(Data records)
···

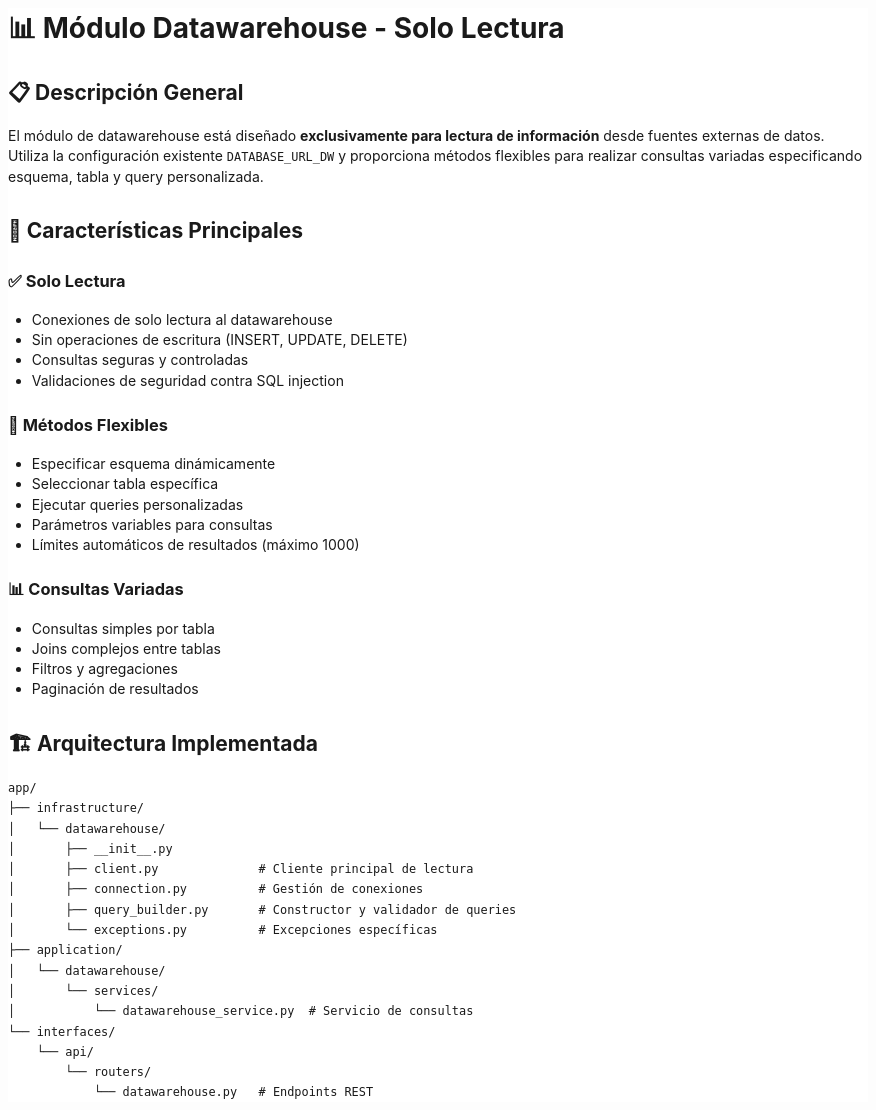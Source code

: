 # 📊 Módulo Datawarehouse - Solo Lectura

## 📋 Descripción General

El módulo de datawarehouse está diseñado **exclusivamente para lectura de información** desde fuentes externas de datos. Utiliza la configuración existente `DATABASE_URL_DW` y proporciona métodos flexibles para realizar consultas variadas especificando esquema, tabla y query personalizada.

## 🎯 Características Principales

### ✅ **Solo Lectura**
- Conexiones de solo lectura al datawarehouse
- Sin operaciones de escritura (INSERT, UPDATE, DELETE)
- Consultas seguras y controladas
- Validaciones de seguridad contra SQL injection

### 🔧 **Métodos Flexibles**
- Especificar esquema dinámicamente
- Seleccionar tabla específica
- Ejecutar queries personalizadas
- Parámetros variables para consultas
- Límites automáticos de resultados (máximo 1000)

### 📊 **Consultas Variadas**
- Consultas simples por tabla
- Joins complejos entre tablas
- Filtros y agregaciones
- Paginación de resultados

## 🏗️ Arquitectura Implementada

```
app/
├── infrastructure/
│   └── datawarehouse/
│       ├── __init__.py
│       ├── client.py              # Cliente principal de lectura
│       ├── connection.py          # Gestión de conexiones
│       ├── query_builder.py       # Constructor y validador de queries
│       └── exceptions.py          # Excepciones específicas
├── application/
│   └── datawarehouse/
│       └── services/
│           └── datawarehouse_service.py  # Servicio de consultas
└── interfaces/
    └── api/
        └── routers/
            └── datawarehouse.py   # Endpoints REST
```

···

### Task statement:
Respond with the exact lines running from the one that contains "## 🎯 Características Principales" through the last line of the data above, and no other lines.

### Result of the exercise:
## 🎯 Características Principales

### ✅ **Solo Lectura**
- Conexiones de solo lectura al datawarehouse
- Sin operaciones de escritura (INSERT, UPDATE, DELETE)
- Consultas seguras y controladas
- Validaciones de seguridad contra SQL injection

### 🔧 **Métodos Flexibles**
- Especificar esquema dinámicamente
- Seleccionar tabla específica
- Ejecutar queries personalizadas
- Parámetros variables para consultas
- Límites automáticos de resultados (máximo 1000)

### 📊 **Consultas Variadas**
- Consultas simples por tabla
- Joins complejos entre tablas
- Filtros y agregaciones
- Paginación de resultados

## 🏗️ Arquitectura Implementada

```
app/
├── infrastructure/
│   └── datawarehouse/
│       ├── __init__.py
│       ├── client.py              # Cliente principal de lectura
│       ├── connection.py          # Gestión de conexiones
│       ├── query_builder.py       # Constructor y validador de queries
│       └── exceptions.py          # Excepciones específicas
├── application/
│   └── datawarehouse/
│       └── services/
│           └── datawarehouse_service.py  # Servicio de consultas
└── interfaces/
    └── api/
        └── routers/
            └── datawarehouse.py   # Endpoints REST
```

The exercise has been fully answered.